There is evidence that lowering cholesterol levels lowers the risk of heart attacks, at least in high-risk patients, so the drugs are probably of some benefit. However, caution is needed simply because the drugs have been used for less than ten years. Interfering with the body's metabolic machinery might well have unanticipated effects. This is probably of far more concern than an increase in rat cancers after ingestion of megadoses.

But where are Merck and Dr. Dalen when the government bans unquestionably useful compounds, ingested in minuscule quantities with no demonstrable effect on human metabolism, because of the same type of extrapolation from animal studies?

And where are they in the debate over the Delaney Clause, which focuses on animal testing as the determinant of cancer risk? Fortunately for our ability to eat any food whatsoever, federal regulators exempt raw agricultural products. You may continue to drink beer because Congress directed the EPA to reclassify dried hops, which contain concentrated added carcinogens, as a raw product (even though they really are processed). See Modernize Our Food Safety Laws: Delete the Delaney Clause, by the American Council on Science and Health, 1995 Broadway, 2nd Floor, NY, NY 10023-5860.

 

Smoke Detectors Called Hazardous Waste

 

A truckload of 20,000 smoke detectors has been sitting in the lot of American Shippers since 1983. The cost of waste disposal is $40,000, so there they sit.

Steve Jones of Utah called the Colorado Division of Radiation Control and explained to him that school teachers have to pay $35 for poor quality alpha sources from science supply houses. The knowledgeable ones go to K-Mart and buy a smoke detector for $7. The contents of that truck amount to half a million dollars worth of desperately needed teaching aids. Each detector contains a one microcurie americium source on a small rivet. A shoebox would hold all of the sources in the truck.

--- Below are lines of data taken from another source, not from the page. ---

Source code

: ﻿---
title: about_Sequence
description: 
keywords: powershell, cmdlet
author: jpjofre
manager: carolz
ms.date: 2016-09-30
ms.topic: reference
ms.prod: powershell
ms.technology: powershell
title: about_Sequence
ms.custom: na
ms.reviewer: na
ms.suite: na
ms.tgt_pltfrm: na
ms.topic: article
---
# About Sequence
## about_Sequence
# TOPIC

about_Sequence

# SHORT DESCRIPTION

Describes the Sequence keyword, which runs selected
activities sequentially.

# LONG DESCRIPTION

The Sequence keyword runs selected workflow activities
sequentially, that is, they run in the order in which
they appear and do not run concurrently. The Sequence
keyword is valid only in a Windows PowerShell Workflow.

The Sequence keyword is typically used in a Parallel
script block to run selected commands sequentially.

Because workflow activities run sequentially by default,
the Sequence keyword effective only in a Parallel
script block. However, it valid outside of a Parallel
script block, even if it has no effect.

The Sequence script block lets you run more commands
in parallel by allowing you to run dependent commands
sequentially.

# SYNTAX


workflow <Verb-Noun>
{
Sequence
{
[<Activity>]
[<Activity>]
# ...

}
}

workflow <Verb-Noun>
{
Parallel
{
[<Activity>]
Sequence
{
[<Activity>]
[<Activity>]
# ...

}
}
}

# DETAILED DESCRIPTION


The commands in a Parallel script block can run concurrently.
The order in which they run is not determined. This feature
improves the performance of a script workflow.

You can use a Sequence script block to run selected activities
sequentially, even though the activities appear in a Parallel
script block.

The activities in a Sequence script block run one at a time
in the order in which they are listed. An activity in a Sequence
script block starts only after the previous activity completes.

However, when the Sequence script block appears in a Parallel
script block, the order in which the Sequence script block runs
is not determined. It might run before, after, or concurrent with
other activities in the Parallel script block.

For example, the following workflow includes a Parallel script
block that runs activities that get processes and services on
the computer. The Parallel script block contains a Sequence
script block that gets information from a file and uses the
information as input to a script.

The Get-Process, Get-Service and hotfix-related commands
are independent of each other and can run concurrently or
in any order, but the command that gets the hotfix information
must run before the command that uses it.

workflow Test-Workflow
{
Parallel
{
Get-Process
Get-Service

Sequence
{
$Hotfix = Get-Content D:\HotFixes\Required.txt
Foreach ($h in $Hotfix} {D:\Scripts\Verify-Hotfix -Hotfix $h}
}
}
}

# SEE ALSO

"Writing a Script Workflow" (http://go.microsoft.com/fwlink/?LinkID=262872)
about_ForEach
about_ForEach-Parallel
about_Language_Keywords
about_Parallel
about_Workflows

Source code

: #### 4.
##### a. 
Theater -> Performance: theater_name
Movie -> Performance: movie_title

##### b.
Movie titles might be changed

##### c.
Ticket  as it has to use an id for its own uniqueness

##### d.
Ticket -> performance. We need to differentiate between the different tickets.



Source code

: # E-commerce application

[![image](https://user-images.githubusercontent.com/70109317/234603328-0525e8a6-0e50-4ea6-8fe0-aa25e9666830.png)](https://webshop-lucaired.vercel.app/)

Although teaching nuclear physics was just mandated in Utah, the sale of radioactive lantern mantles, used for more than 40 years in cloud chambers, was banned in 1995 by the U.S. government. What good is it to require teaching a subject if all the tools are outlawed and dumped in landfills, Mr. Jones wonders. He is hoping that by some miracle, government officials will allow him to use the smoke detectors.

 

Biological Weapons Cover-Up

 

In its recent annual report on compliance with arms control agreement, the Arms Control and Disarmament Agency (ACDA) stated that some former Soviet biological weapons facilities ``may be maintaining the capability to produce biological warfare agents.'' There was also a secret report that flatly accused the Soviet Union of violating the 1972 treaty and continuing this research. In a p. 18 story, reporter R. Jeffrey Smith quoted ACDA Director John Holum as denying that the Administration had attempted to suppress its conclusions about treaty [non]compliance. Later, Smith stated that the public ACDA report had also ``omitted or altered'' references to arms treaty violations by China. Holum denied that the agency's public language had anything to do with legislation that would restrict aid to Russia until it ends work on biological weapons.

Additionally, there is evidence that US aid to Russia for the purpose of destroying nuclear weapons is actually being diverted to weapons production (AIM Report, Sept B 1995).

A report from the US Defense Intelligence Agency stated that ``dual-use facilities for wartime agent production of large quantities of BW agents are found at multiple sites belonging to [the biotechnology consortium] Biopreparat'' (Chemical Weapons Convention Bulletin, Sept 1995).